JC Education

Boarding School

Choosing fit over name.

A family weighs Phillips Academy Andover against a smaller boarding school in Connecticut — and discovers that the right answer was the one they almost talked themselves out of.

Published
February 2026
Author
JC Education advisor team
Read time
8 min read

The family came in with what looked like an easy decision: a child admitted to Phillips Academy Andover, and a parallel offer from a smaller boarding school in northwest Connecticut that almost no one in their circle had heard of. On paper there was no contest. We spent three months making sure the paper wasn't doing the deciding.

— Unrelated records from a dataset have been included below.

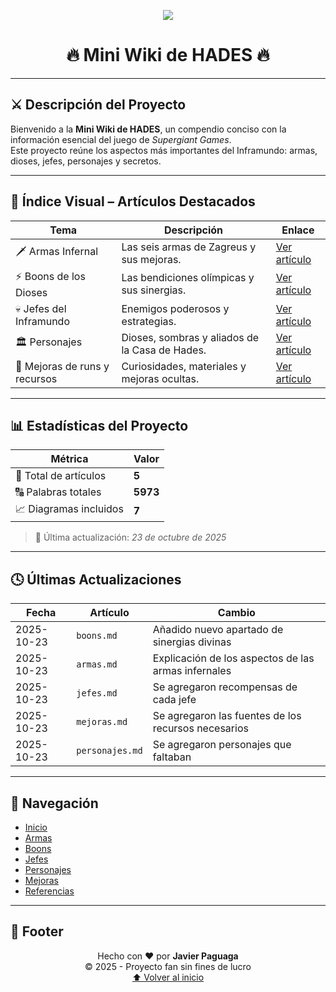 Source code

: <!-- ========================= -->
<!-- 🏛️ HADES MINI WIKI - INDEX -->
<!-- ========================= -->

<!-- Banner centrado -->
<p align="center">
  <img src="C:\Users\Hugo Paguaga\mi-proyecto-github\25-26-igps\entregas\javier.paguaga\AEC-MD\recursos\Imagenes\Hades_cover_art (1).jpg"
</p>

<h1 align="center">🔥 Mini Wiki de HADES 🔥</h1>

---

## ⚔️ Descripción del Proyecto

Bienvenido a la **Mini Wiki de HADES**, un compendio conciso con la información esencial del juego de *Supergiant Games*.  
Este proyecto reúne los aspectos más importantes del Inframundo: armas, dioses, jefes, personajes y secretos.

---

## 📖 Índice Visual – Artículos Destacados

| Tema                         | Descripción                                    | Enlace                          |
| ---------------------------- | ---------------------------------------------- | ------------------------------- |
| 🗡️ Armas Infernal             | Las seis armas de Zagreus y sus mejoras.       | [Ver artículo](./armas.md)      |
| ⚡ Boons de los Dioses        | Las bendiciones olímpicas y sus sinergias.     | [Ver artículo](./boons.md)      |
| 💀 Jefes del Inframundo       | Enemigos poderosos y estrategias.              | [Ver artículo](./jefes.md)      |
| 🏛️ Personajes                 | Dioses, sombras y aliados de la Casa de Hades. | [Ver artículo](./personajes.md) |
| 🔮 Mejoras de runs y recursos | Curiosidades, materiales y mejoras ocultas.    | [Ver artículo](./secretos.md)   |

---

## 📊 Estadísticas del Proyecto

| Métrica               | Valor     |
| --------------------- | --------- |
| 📝 Total de artículos  | **5**     |
| 🔠 Palabras totales    | **5973**  |
| 📈 Diagramas incluidos | **7**     |

> 📅 Última actualización: *23 de octubre de 2025*

---

## 🕓 Últimas Actualizaciones

| Fecha      | Artículo        | Cambio                                              |
| ---------- | --------------- | --------------------------------------------------- |
| 2025-10-23 | `boons.md`      | Añadido nuevo apartado de sinergias divinas         |
| 2025-10-23 | `armas.md`      | Explicación de los aspectos de las armas infernales |
| 2025-10-23 | `jefes.md`      | Se agregaron recompensas de cada jefe               |
| 2025-10-23 | `mejoras.md`    | Se agregaron las fuentes de los recursos necesarios |
| 2025-10-23 | `personajes.md` | Se agregaron personajes que faltaban                |



---

## 🧭 Navegación

- [Inicio](./index.md)
- [Armas](./armas.md)
- [Boons](./boons.md)
- [Jefes](./jefes.md)
- [Personajes](./personajes.md)
- [Mejoras](./mejoras.md)
- [Referencias](./referencias.md)
---

## 👣 Footer

<p align="center">
  Hecho con ❤️ por <strong>Javier Paguaga</strong>  
  <br/>
  © 2025 - Proyecto fan sin fines de lucro  
  <br/>
  <a href="#top">⬆️ Volver al inicio</a>
</p>
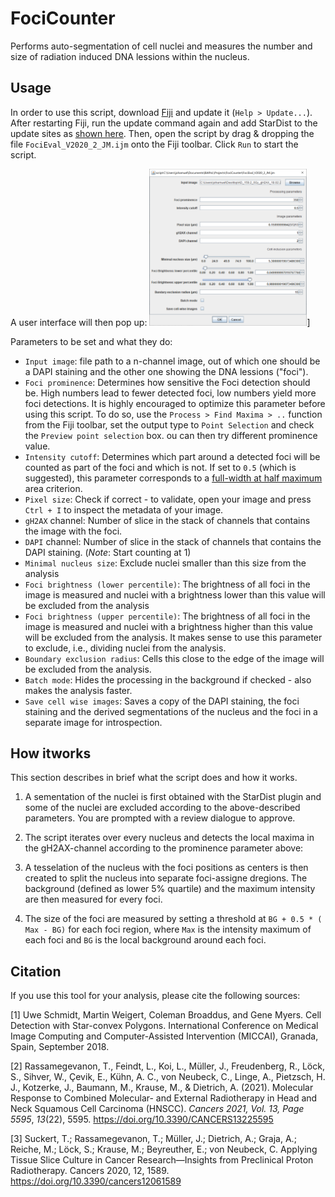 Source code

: # FociCounter
Performs auto-segmentation of cell nuclei and measures the number and size of radiation induced DNA lessions within the nucleus.

## Usage
In order to use this script, download [Fiji](https://imagej.net/software/fiji/downloads) and update it (`Help > Update...`). After restarting Fiji, run the update command again and add StarDist to the update sites as [shown here](https://imagej.net/plugins/stardist). Then, open the script by drag & dropping the file `FociEval_V2020_2_JM.ijm` onto the Fiji toolbar. Click `Run` to start the script. 



A user interface will then pop up:
<img src="./docs/imgs/GUI.PNG" width="50%" height="50%">]

Parameters to be set and what they do:

* `Input image`: file path to a n-channel image, out of which one should be a DAPI staining and the other one showing the DNA lessions ("foci").
* `Foci prominence`: Determines how sensitive the Foci detection should be. High numbers lead to fewer detected foci, low numbers yield more foci detections. It is highly encouraged to optimize this parameter before using this script. To do so, use the `Process > Find Maxima > ..` function from the Fiji toolbar, set the output type to `Point Selection` and check the `Preview point selection` box. ou can then try different prominence value. 
* `Intensity cutoff`: Determines which part around a detected foci will be counted as part of the foci and which is not. If set to `0.5` (which is suggested), this parameter corresponds to a [full-width at half maximum](https://en.wikipedia.org/wiki/Full_width_at_half_maximum) area criterion.
* `Pixel size`: Check if correct - to validate, open your image and press `Ctrl + I` to inspect the metadata of your image.
* `gH2AX` channel: Number of slice in the stack of channels that contains the image with the foci.
* `DAPI` channel: Number of slice in the stack of channels that contains the DAPI staining. (*Note*: Start counting at 1)
* `Minimal nucleus size`: Exclude nuclei smaller than this size from the analysis
* `Foci brightness (lower percentile)`: The brightness of all foci in the image is measured and nuclei with a brightness lower than this value will be excluded from the analysis
* `Foci brightness (upper percentile)`: The brightness of all foci in the image is measured and nuclei with a brightness higher than this value will be excluded from the analysis. It makes sense to use this parameter to exclude, i.e., dividing nuclei from the analysis.
* `Boundary exclusion radius`: Cells this close to the edge of the image will be excluded from the analysis.
* `Batch mode`: Hides the processing in the background if checked - also makes the analysis faster.
* `Save cell wise images`: Saves a copy of the DAPI staining, the foci staining and the derived segmentations of the nucleus and the foci in a separate image for introspection.

## How itworks
This section describes in brief what the script does and how it works.

1. A sementation of the nuclei is first obtained with the StarDist plugin and some of the nuclei are excluded according to the above-described parameters. You are prompted with a review dialogue to approve.

2. The script iterates over every nucleus and detects the local maxima in the gH2AX-channel according to the prominence parameter above:

3. A tesselation of the nucleus with the foci positions as centers is then created to split the nucleus into separate foci-assigne dregions. The background (defined as lower 5% quartile) and the maximum intensity are then measured for every foci.

4. The size of the foci are measured by setting a threshold at `BG + 0.5 * ( Max - BG)` for each foci region, where `Max` is the intensity maximum of each foci and `BG` is the local background around each foci.

## Citation

If you use this tool for your analysis, please cite the following sources:

[1] Uwe Schmidt, Martin Weigert, Coleman Broaddus, and Gene Myers. Cell Detection with Star-convex Polygons. International Conference on Medical Image Computing and Computer-Assisted Intervention (MICCAI), Granada, Spain, September 2018.

[2] Rassamegevanon, T., Feindt, L., Koi, L., Müller, J., Freudenberg, R., Löck, S., Sihver, W., Çevik, E., Kühn, A. C., von Neubeck, C., Linge, A., Pietzsch, H. J., Kotzerke, J., Baumann, M., Krause, M., &#38; Dietrich, A. (2021). Molecular Response to Combined Molecular- and External Radiotherapy in Head and Neck Squamous Cell Carcinoma (HNSCC). <i>Cancers 2021, Vol. 13, Page 5595</i>, <i>13</i>(22), 5595. https://doi.org/10.3390/CANCERS13225595</div>

[3] Suckert, T.; Rassamegevanon, T.; Müller, J.; Dietrich, A.; Graja, A.; Reiche, M.; Löck, S.; Krause, M.; Beyreuther, E.; von Neubeck, C. Applying Tissue Slice Culture in Cancer Research—Insights from Preclinical Proton Radiotherapy. Cancers 2020, 12, 1589. https://doi.org/10.3390/cancers12061589

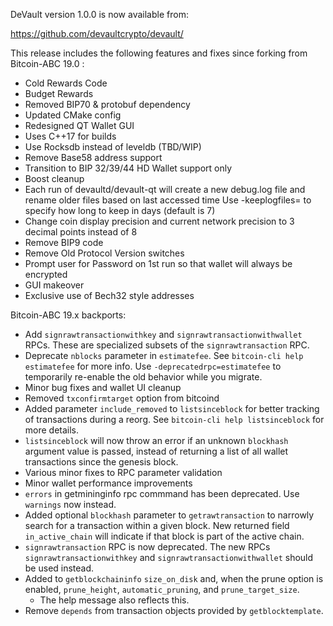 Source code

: DeVault version 1.0.0 is now available from:

  <https://github.com/devaultcrypto/devault/>

This release includes the following features and fixes since forking from Bitcoin-ABC 19.0 :
 - Cold Rewards Code
 - Budget Rewards
 - Removed BIP70 & protobuf dependency
 - Updated CMake config
 - Redesigned QT Wallet GUI
 - Uses C++17 for builds
 - Use Rocksdb instead of leveldb (TBD/WIP)
 - Remove Base58 address support
 - Transition to BIP 32/39/44 HD Wallet support only
 - Boost cleanup
 - Each run of devaultd/devault-qt will create a new debug.log file and rename older files based on last accessed time
   Use -keeplogfiles=<days> to specify how long to keep in days (default is 7)
 - Change coin display precision and current network precision to 3 decimal points instead of 8
 - Remove BIP9 code
 - Remove Old Protocol Version switches
 - Prompt user for Password on 1st run so that wallet will always be encrypted
 - GUI makeover
 - Exclusive use of Bech32 style addresses

Bitcoin-ABC 19.x backports:
 
 - Add `signrawtransactionwithkey` and `signrawtransactionwithwallet` RPCs.
   These are specialized subsets of the `signrawtransaction` RPC.
 - Deprecate `nblocks` parameter in `estimatefee`.  See `bitcoin-cli help estimatefee` for more info. Use `-deprecatedrpc=estimatefee`
      to temporarily re-enable the old behavior while you migrate.
 - Minor bug fixes and wallet UI cleanup
 - Removed `txconfirmtarget` option from bitcoind
 - Added parameter `include_removed` to `listsinceblock` for better tracking of transactions during a reorg. See `bitcoin-cli help listsinceblock` for more details.
 - `listsinceblock` will now throw an error if an unknown `blockhash` argument value is passed, instead of returning a list of all wallet transactions since
   the genesis block.
 - Various minor fixes to RPC parameter validation
 - Minor wallet performance improvements
 - `errors` in getmininginfo rpc commmand has been deprecated.  Use `warnings` now instead.
 - Added optional `blockhash` parameter to `getrawtransaction` to narrowly
   search for a transaction within a given block. New returned field
   `in_active_chain` will indicate if that block is part of the active chain.
 - `signrawtransaction` RPC is now deprecated. The new RPCs 
   `signrawtransactionwithkey` and `signrawtransactionwithwallet` should 
   be used instead.
 - Added to `getblockchaininfo` `size_on_disk` and, when the prune option is enabled, `prune_height`, `automatic_pruning`, and `prune_target_size`.
    - The help message also reflects this.
 - Remove `depends` from transaction objects provided by `getblocktemplate`.

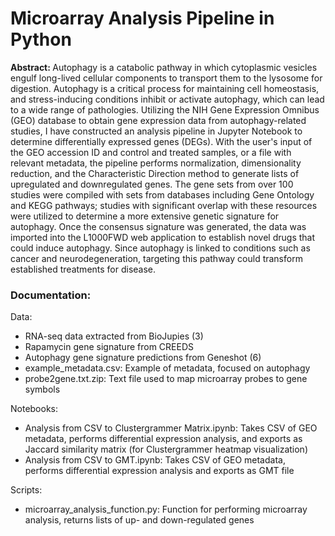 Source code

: # Microarray Analysis Pipeline in Python

<b> Abstract: </b> Autophagy is a catabolic pathway in which cytoplasmic vesicles engulf long-lived cellular components to transport them to the lysosome for digestion. Autophagy is a critical process for maintaining cell homeostasis, and stress-inducing conditions inhibit or activate autophagy, which can lead to a wide range of pathologies. Utilizing the NIH Gene Expression Omnibus (GEO) database to obtain gene expression data from autophagy-related studies, I have constructed an analysis pipeline in Jupyter Notebook to determine differentially expressed genes (DEGs). With the user's input of the GEO accession ID and control and treated samples, or a file with relevant metadata, the pipeline performs normalization, dimensionality reduction, and the Characteristic Direction method to generate lists of upregulated and downregulated genes. The gene sets from over 100 studies were compiled with sets from databases including Gene Ontology and KEGG pathways; studies with significant overlap with these resources were utilized to determine a more extensive genetic signature for autophagy. Once the consensus signature was generated, the data was imported into the L1000FWD web application to establish novel drugs that could induce autophagy. Since autophagy is linked to conditions such as cancer and neurodegeneration, targeting this pathway could transform established treatments for disease.

### Documentation:

Data:
- RNA-seq data extracted from BioJupies (3)
- Rapamycin gene signature from CREEDS
- Autophagy gene signature predictions from Geneshot (6)
- example_metadata.csv: Example of metadata, focused on autophagy
- probe2gene.txt.zip: Text file used to map microarray probes to gene symbols

Notebooks:
- Analysis from CSV to Clustergrammer Matrix.ipynb: Takes CSV of GEO metadata, performs differential expression analysis, and exports as Jaccard similarity matrix (for Clustergrammer heatmap visualization)
- Analysis from CSV to GMT.ipynb: Takes CSV of GEO metadata, performs differential expression analysis and exports as GMT file

Scripts:
- microarray_analysis_function.py: Function for performing microarray analysis, returns lists of up- and down-regulated genes
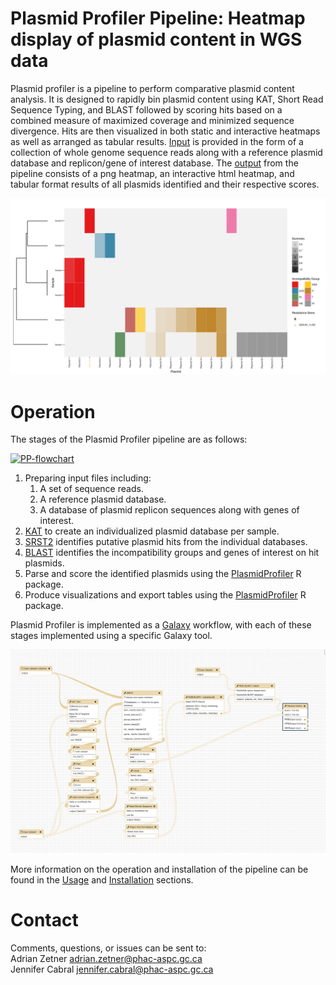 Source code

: # Plasmid Profiler Pipeline: Heatmap display of plasmid content in WGS data

Plasmid profiler is a pipeline to perform comparative plasmid content analysis. It is designed to rapidly bin plasmid content using KAT, Short Read Sequence Typing, and BLAST followed by scoring hits based on a combined measure of maximized coverage and minimized sequence divergence. Hits are then visualized in both static and interactive heatmaps as well as arranged as tabular results. [Input][] is provided in the form of a collection of whole genome sequence reads along with a reference plasmid database and replicon/gene of interest database.  The [output][] from the pipeline consists of a png heatmap, an interactive html heatmap, and tabular format results of all plasmids identified and their respective scores.

[![exampleHM][]][exampleHM]

# Operation

The stages of the Plasmid Profiler pipeline are as follows:

[![PP-flowchart][]][PP-flowchart]

1. Preparing input files including:  
    1. A set of sequence reads.  
    2. A reference plasmid database.  
    3. A database of plasmid replicon sequences along with genes of interest.  
2. [KAT][] to create an individualized plasmid database per sample.
3. [SRST2][] identifies putative plasmid hits from the individual databases.
4. [BLAST][] identifies the incompatibility groups and genes of interest on hit plasmids.
5. Parse and score the identified plasmids using the [PlasmidProfiler][] R package.
6. Produce visualizations and export tables using the [PlasmidProfiler][] R package.

Plasmid Profiler is implemented as a [Galaxy][] workflow, with each of these stages implemented using a specific Galaxy tool.

[![plasmid-profiler-overview-galaxy][]][plasmid-profiler-overview-galaxy]

More information on the operation and installation of the pipeline can be found in the [Usage][] and [Installation][] sections.

# Contact

Comments, questions, or issues can be sent to:  
Adrian Zetner <adrian.zetner@phac-aspc.gc.ca>   
Jennifer Cabral <jennifer.cabral@phac-aspc.gc.ca>

<!-- Links in order of sight in the page -->
[exampleHM]: images/exampleheatmap.png
[KAT]: https://github.com/TGAC/KAT
[SRST2]: https://katholt.github.io/srst2/
[BLAST]: https://blast.ncbi.nlm.nih.gov/Blast.cgi
[PlasmidProfiler]: https://cran.r-project.org/package=Plasmidprofiler


[Galaxy]: http://galaxyproject.org/
[Installation]: install/index.md
[Overview]: user/index.md



[PhyML]: http://www.atgc-montpellier.fr/phyml/
[Usage]: user/usage.md
[PP-flowchart]: images/PP-flowchart.png
[plasmid-profiler-overview-galaxy]: images/screenshot136.png

[output]: user/output.md
[Input]: user/input.md
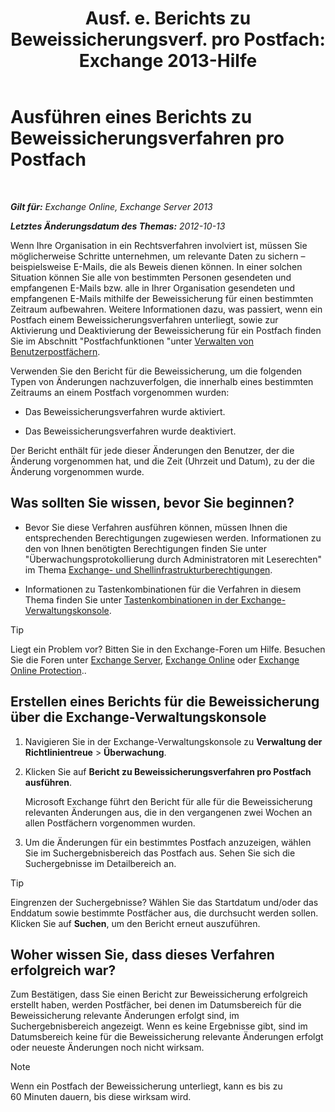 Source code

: ﻿---
title: 'Ausf. e. Berichts zu Beweissicherungsverf. pro Postfach: Exchange 2013-Hilfe'
TOCTitle: Ausführen eines Berichts zu Beweissicherungsverfahren pro Postfach
ms:assetid: 98c46226-2f48-42c6-a741-34bb5944f519
ms:mtpsurl: https://technet.microsoft.com/de-de/library/JJ150542(v=EXCHG.150)
ms:contentKeyID: 50474878
ms.date: 04/24/2018
mtps_version: v=EXCHG.150
ms.translationtype: HT
---

# Ausführen eines Berichts zu Beweissicherungsverfahren pro Postfach

 

_**Gilt für:** Exchange Online, Exchange Server 2013_

_**Letztes Änderungsdatum des Themas:** 2012-10-13_

Wenn Ihre Organisation in ein Rechtsverfahren involviert ist, müssen Sie möglicherweise Schritte unternehmen, um relevante Daten zu sichern – beispielsweise E-Mails, die als Beweis dienen können. In einer solchen Situation können Sie alle von bestimmten Personen gesendeten und empfangenen E-Mails bzw. alle in Ihrer Organisation gesendeten und empfangenen E-Mails mithilfe der Beweissicherung für einen bestimmten Zeitraum aufbewahren. Weitere Informationen dazu, was passiert, wenn ein Postfach einem Beweissicherungsverfahren unterliegt, sowie zur Aktivierung und Deaktivierung der Beweissicherung für ein Postfach finden Sie im Abschnitt "Postfachfunktionen "unter [Verwalten von Benutzerpostfächern](manage-user-mailboxes-exchange-2013-help.md).

Verwenden Sie den Bericht für die Beweissicherung, um die folgenden Typen von Änderungen nachzuverfolgen, die innerhalb eines bestimmten Zeitraums an einem Postfach vorgenommen wurden:

  - Das Beweissicherungsverfahren wurde aktiviert.

  - Das Beweissicherungsverfahren wurde deaktiviert.

Der Bericht enthält für jede dieser Änderungen den Benutzer, der die Änderung vorgenommen hat, und die Zeit (Uhrzeit und Datum), zu der die Änderung vorgenommen wurde.

## Was sollten Sie wissen, bevor Sie beginnen?

  - Bevor Sie diese Verfahren ausführen können, müssen Ihnen die entsprechenden Berechtigungen zugewiesen werden. Informationen zu den von Ihnen benötigten Berechtigungen finden Sie unter "Überwachungsprotokollierung durch Administratoren mit Leserechten" im Thema [Exchange- und Shellinfrastrukturberechtigungen](exchange-and-shell-infrastructure-permissions-exchange-2013-help.md).

  - Informationen zu Tastenkombinationen für die Verfahren in diesem Thema finden Sie unter [Tastenkombinationen in der Exchange-Verwaltungskonsole](keyboard-shortcuts-in-the-exchange-admin-center-exchange-online-protection-help.md).


> [!TIP]
> Liegt ein Problem vor? Bitten Sie in den Exchange-Foren um Hilfe. Besuchen Sie die Foren unter <A href="https://go.microsoft.com/fwlink/p/?linkid=60612">Exchange Server</A>, <A href="https://go.microsoft.com/fwlink/p/?linkid=267542">Exchange Online</A> oder <A href="https://go.microsoft.com/fwlink/p/?linkid=285351">Exchange Online Protection</A>..



## Erstellen eines Berichts für die Beweissicherung über die Exchange-Verwaltungskonsole

1.  Navigieren Sie in der Exchange-Verwaltungskonsole zu **Verwaltung der Richtlinientreue** \> **Überwachung**.

2.  Klicken Sie auf **Bericht zu Beweissicherungsverfahren pro Postfach ausführen**.
    
    Microsoft Exchange führt den Bericht für alle für die Beweissicherung relevanten Änderungen aus, die in den vergangenen zwei Wochen an allen Postfächern vorgenommen wurden.

3.  Um die Änderungen für ein bestimmtes Postfach anzuzeigen, wählen Sie im Suchergebnisbereich das Postfach aus. Sehen Sie sich die Suchergebnisse im Detailbereich an.


> [!TIP]
> Eingrenzen der Suchergebnisse? Wählen Sie das Startdatum und/oder das Enddatum sowie bestimmte Postfächer aus, die durchsucht werden sollen. Klicken Sie auf <STRONG>Suchen</STRONG>, um den Bericht erneut auszuführen.



## Woher wissen Sie, dass dieses Verfahren erfolgreich war?

Zum Bestätigen, dass Sie einen Bericht zur Beweissicherung erfolgreich erstellt haben, werden Postfächer, bei denen im Datumsbereich für die Beweissicherung relevante Änderungen erfolgt sind, im Suchergebnisbereich angezeigt. Wenn es keine Ergebnisse gibt, sind im Datumsbereich keine für die Beweissicherung relevante Änderungen erfolgt oder neueste Änderungen noch nicht wirksam.


> [!NOTE]
> Wenn ein Postfach der Beweissicherung unterliegt, kann es bis zu 60&nbsp;Minuten dauern, bis diese wirksam wird.


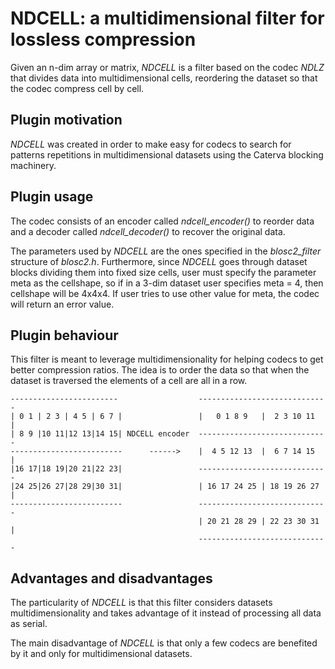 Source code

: NDCELL: a multidimensional filter for lossless compression
=============================================================================

Given an n-dim array or matrix, *NDCELL* is a filter based on the codec *NDLZ*
that divides data into multidimensional cells, reordering the dataset so
that the codec compress cell by cell.

Plugin motivation
--------------------

*NDCELL* was created in order to make easy for codecs to search for patterns repetitions in multidimensional datasets using the Caterva blocking machinery.

Plugin usage
-------------------

The codec consists of an encoder called *ndcell_encoder()* to reorder data and
a decoder called *ndcell_decoder()* to recover the original data.

The parameters used by *NDCELL* are the ones specified in the *blosc2_filter*
structure of *blosc2.h*.
Furthermore, since *NDCELL* goes through dataset blocks dividing them into fixed size cells,
user must specify the parameter meta as the cellshape, so if in a
3-dim dataset user specifies meta = 4, then cellshape will be 4x4x4. If user tries to use other value for meta, the codec
will return an error value.

Plugin behaviour
-------------------

This filter is meant to leverage multidimensionality for helping codecs to get
better compression ratios. The idea is to order the data so that when the
dataset is traversed the elements of a cell are all in a row.



    ------------------------                  -----------------------------
    | 0 1 | 2 3 | 4 5 | 6 7 |                 |   0 1 8 9   |  2 3 10 11  |
    | 8 9 |10 11|12 13|14 15| NDCELL encoder  -----------------------------
    -------------------------      ------>    |  4 5 12 13  |  6 7 14 15  |
    |16 17|18 19|20 21|22 23|                 -----------------------------
    |24 25|26 27|28 29|30 31|                 | 16 17 24 25 | 18 19 26 27 |
    -------------------------                 -----------------------------
                                              | 20 21 28 29 | 22 23 30 31 |
                                              -----------------------------




Advantages and disadvantages
------------------------------

The particularity of *NDCELL* is that this filter
considers datasets multidimensionality and takes advantage of it instead
of processing all data as serial.

The main disadvantage of *NDCELL* is that only a few codecs are benefited
by it and only for multidimensional datasets.








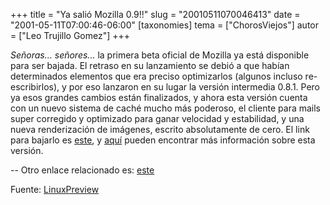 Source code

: +++
title = "Ya salió Mozilla 0.9!!"
slug = "20010511070046413"
date = "2001-05-11T07:00:46-06:00"
[taxonomies]
tema = ["ChorosViejos"]
autor = ["Leo Trujillo Gomez"]
+++

*Señoras... señores...* la primera beta oficial de Mozilla ya está
disponible para ser bajada.
El retraso en su lanzamiento se debió a que habían determinados
elementos que era preciso optimizarlos (algunos incluso re-escribirlos),
y por eso lanzaron en su lugar la versión intermedia 0.8.1. Pero ya esos
grandes cambios están finalizados, y ahora esta versión cuenta con un
nuevo sistema de caché mucho más poderoso, el cliente para mails super
corregido y optimizado para ganar velocidad y estabilidad, y una nueva
renderización de imágenes, escrito absolutamente de cero.
El link para bajarlo es [este](http://www.mozilla.org/releases), y
[aquí](http://www.mozilla.org/releases/mozilla0.9) pueden encontrar más
información sobre esta versión.

--
Otro enlace relacionado es:
[este](http://mozillaquest.com/Mozilla_News_01/Moz0-9_released_Story01.html)

Fuente: [LinuxPreview](http://linuxpreview.org/article.php?sid=3812)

Andover is what it is. The history is real. The peer group is exceptional. The resources are unmatched. None of that was in dispute. The question we kept returning to was about a specific 13-year-old — quiet, observant, slow to find her people, more likely to flourish in a place where the teachers learned her name in the first week than in a place where she'd be one of nine hundred.

The smaller school had its own list of facts. A 6:1 student-faculty ratio. Three Olympic-trial coaches in her sport. A humanities program built around long-form writing. A Sunday-night tradition of faculty open houses that had nothing on a brochure but said everything about how the place actually ran. We visited both. The visits did not feel the same.

What broke the tie wasn't a ranking. It was an hour at the smaller school's library, watching the student we'd been representing read a book in a corner and quietly stand up to ask the librarian a question. She had not done that on the Andover visit. We didn't make too much of it — kids are unpredictable on visits — but we noticed. The family noticed.

Fit over name is easy to say. It's much harder to choose when the name on the other side is a name everyone you know recognizes.

The harder conversation was with the grandparents. Andover is a name they recognized. The smaller school was not. We spent two long calls helping the parents articulate, without apology, why the smaller school was the right answer for this specific child. Not a hedge against rejection. Not a fallback. A choice.

She enrolled in the smaller school. She is now a senior, applying to a half-dozen colleges she would not have been ready to apply to had the family chosen otherwise. The Andover offer is, in a quiet way, still a useful piece of evidence — that the family had a choice, and that the choice they made was deliberate.